When performing text vectorization, one common approach is to use a vector of word counts. Instead of weighting each word by its count within the document, though, another approach that’s often more helpful is to weight each word by its **tf-idf (term frequency-inverse document frequency)** score, defined as follows:

```
tf(t, d) = # of times term t appears in document d
idf(t, D) = log (total number of documents / total # of documents in which term t appears)
tf-idf(t, d, D) = tf(t, d) * idf(t, D)
```

For example, given the following corpus:

```
Document 1: The quick brown fox
Document 2: The brown brown dog
Document 3: The fox ate the dog
```

The tf-idf score of “brown” within Document 2 is:

```
tf(brown, Document 2) = 2
idf(brown, corpus) = log (3 / 2)
tf-idf(brown, Document 2, corpus) = 2 * log (3 / 2)
```

# Why is it important?

Weighting terms by the number of times they appear in a document is often suboptimal.
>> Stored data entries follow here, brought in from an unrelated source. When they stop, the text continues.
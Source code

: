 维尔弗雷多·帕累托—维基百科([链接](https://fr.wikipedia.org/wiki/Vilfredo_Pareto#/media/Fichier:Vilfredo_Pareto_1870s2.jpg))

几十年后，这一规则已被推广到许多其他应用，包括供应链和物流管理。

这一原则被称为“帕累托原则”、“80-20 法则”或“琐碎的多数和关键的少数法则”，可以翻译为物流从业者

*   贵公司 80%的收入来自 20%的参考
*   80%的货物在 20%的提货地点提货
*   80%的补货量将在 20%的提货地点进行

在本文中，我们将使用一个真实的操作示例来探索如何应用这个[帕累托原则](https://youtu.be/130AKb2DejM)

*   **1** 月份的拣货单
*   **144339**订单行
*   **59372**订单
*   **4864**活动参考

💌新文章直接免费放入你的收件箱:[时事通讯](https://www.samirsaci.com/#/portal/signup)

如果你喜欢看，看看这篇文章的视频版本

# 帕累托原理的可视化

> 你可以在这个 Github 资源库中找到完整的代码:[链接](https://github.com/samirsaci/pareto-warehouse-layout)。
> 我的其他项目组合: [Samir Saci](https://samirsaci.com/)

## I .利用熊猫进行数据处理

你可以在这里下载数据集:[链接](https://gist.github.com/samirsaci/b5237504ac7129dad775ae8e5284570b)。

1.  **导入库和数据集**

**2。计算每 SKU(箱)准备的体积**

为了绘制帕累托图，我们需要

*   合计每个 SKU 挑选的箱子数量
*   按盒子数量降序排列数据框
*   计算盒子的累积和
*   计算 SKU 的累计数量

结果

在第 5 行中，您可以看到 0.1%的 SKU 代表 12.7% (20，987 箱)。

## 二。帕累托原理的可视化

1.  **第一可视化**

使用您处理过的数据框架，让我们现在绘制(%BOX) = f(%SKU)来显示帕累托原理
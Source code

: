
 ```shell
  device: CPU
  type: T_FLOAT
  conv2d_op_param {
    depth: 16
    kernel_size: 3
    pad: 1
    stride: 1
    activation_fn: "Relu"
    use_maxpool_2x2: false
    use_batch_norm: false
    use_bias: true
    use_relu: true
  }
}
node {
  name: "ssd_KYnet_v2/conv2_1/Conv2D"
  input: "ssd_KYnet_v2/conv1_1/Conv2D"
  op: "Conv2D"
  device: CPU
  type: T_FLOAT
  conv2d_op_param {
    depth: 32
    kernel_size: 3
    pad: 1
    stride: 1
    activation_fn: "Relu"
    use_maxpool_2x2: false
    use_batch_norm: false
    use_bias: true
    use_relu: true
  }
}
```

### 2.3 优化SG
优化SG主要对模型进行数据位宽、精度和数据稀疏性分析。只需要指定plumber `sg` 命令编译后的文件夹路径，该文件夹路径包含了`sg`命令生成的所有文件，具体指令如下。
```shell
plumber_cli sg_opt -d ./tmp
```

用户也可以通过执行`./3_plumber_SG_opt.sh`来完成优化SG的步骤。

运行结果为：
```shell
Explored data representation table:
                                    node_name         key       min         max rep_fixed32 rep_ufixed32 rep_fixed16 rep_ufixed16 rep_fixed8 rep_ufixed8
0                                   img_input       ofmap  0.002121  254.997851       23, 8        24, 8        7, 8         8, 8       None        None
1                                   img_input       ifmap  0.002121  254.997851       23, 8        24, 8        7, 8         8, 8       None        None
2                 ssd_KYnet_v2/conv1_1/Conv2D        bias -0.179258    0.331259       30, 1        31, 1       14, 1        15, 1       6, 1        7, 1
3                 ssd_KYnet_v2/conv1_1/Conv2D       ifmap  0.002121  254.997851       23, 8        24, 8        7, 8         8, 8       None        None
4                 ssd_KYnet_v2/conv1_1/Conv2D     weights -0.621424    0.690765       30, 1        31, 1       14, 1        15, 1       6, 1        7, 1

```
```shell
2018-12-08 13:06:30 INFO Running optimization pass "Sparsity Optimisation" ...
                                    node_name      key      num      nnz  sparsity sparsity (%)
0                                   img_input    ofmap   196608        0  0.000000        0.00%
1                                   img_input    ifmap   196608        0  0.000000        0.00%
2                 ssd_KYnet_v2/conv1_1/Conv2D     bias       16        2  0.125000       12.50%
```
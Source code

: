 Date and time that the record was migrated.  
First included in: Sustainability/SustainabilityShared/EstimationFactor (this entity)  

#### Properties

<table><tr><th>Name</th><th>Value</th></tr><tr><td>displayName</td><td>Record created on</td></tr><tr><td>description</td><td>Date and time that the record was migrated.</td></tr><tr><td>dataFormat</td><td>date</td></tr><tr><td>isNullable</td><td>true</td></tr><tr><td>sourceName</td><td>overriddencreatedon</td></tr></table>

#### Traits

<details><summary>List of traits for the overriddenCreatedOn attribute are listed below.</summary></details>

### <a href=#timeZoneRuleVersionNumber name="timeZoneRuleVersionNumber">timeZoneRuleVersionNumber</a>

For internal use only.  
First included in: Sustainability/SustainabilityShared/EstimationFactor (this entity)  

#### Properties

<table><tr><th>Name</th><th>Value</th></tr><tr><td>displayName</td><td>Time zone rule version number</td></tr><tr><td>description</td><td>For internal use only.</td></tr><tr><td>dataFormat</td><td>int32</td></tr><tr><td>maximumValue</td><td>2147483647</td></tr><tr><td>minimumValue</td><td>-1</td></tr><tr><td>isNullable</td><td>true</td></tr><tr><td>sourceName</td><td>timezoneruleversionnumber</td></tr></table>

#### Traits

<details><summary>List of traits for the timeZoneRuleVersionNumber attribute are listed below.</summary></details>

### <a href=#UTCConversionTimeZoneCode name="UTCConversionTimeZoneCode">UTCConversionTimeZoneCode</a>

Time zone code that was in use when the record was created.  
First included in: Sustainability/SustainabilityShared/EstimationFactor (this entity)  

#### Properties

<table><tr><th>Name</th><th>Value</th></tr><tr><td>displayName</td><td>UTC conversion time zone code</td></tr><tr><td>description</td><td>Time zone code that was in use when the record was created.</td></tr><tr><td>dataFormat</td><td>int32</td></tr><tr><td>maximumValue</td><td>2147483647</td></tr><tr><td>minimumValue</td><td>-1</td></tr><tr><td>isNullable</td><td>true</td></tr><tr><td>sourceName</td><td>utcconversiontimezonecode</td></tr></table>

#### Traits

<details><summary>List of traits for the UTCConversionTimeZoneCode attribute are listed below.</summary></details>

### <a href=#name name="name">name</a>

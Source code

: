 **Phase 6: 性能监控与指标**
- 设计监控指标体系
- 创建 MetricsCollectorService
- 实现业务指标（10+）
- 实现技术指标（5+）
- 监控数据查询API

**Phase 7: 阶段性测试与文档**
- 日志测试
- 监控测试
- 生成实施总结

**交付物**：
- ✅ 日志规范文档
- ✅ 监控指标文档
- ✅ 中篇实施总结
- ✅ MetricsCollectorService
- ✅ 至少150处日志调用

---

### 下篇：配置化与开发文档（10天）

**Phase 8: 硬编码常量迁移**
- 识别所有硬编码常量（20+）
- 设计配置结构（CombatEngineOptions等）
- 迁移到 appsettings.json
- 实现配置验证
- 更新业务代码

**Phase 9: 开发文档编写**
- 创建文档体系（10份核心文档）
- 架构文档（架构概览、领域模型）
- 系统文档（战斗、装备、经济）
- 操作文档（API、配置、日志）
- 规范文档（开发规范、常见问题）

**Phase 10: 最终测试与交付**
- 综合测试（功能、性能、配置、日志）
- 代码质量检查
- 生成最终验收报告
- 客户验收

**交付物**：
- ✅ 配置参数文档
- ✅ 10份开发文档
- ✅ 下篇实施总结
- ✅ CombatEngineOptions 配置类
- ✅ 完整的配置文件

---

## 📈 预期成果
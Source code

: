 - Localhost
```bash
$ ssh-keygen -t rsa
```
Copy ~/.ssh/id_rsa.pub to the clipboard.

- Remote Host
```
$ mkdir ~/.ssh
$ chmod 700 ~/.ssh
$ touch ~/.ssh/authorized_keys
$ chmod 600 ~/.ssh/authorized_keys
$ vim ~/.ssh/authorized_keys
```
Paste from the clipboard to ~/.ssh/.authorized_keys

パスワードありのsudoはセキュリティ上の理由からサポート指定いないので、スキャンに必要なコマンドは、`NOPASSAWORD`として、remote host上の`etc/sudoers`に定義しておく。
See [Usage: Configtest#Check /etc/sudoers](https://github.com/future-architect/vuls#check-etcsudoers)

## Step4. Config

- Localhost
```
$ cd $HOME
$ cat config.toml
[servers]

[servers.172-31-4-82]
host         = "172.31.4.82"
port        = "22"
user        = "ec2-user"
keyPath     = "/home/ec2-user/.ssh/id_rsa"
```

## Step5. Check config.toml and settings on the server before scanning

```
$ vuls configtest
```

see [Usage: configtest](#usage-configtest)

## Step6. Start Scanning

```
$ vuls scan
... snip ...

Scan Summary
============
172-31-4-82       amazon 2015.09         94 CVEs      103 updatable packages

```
For example, words like “the” can appear frequently within a document, but are relatively meaningless. Tf-idf scores help mitigate this problem by also taking into account a term’s frequency across the entire corpus, not just within the document itself.


In [None]:
from sklearn.feature_extraction.text import TfidfVectorizer

vectorizer = TfidfVectorizer()

corpus = [
 'the brown fox jumped over the brown dog',
 'the quick brown fox',
 'the brown brown dog',
 'the fox ate the dog'
]

X = vectorizer.fit_transform(corpus)

print(vectorizer.get_feature_names())
print(X.toarray())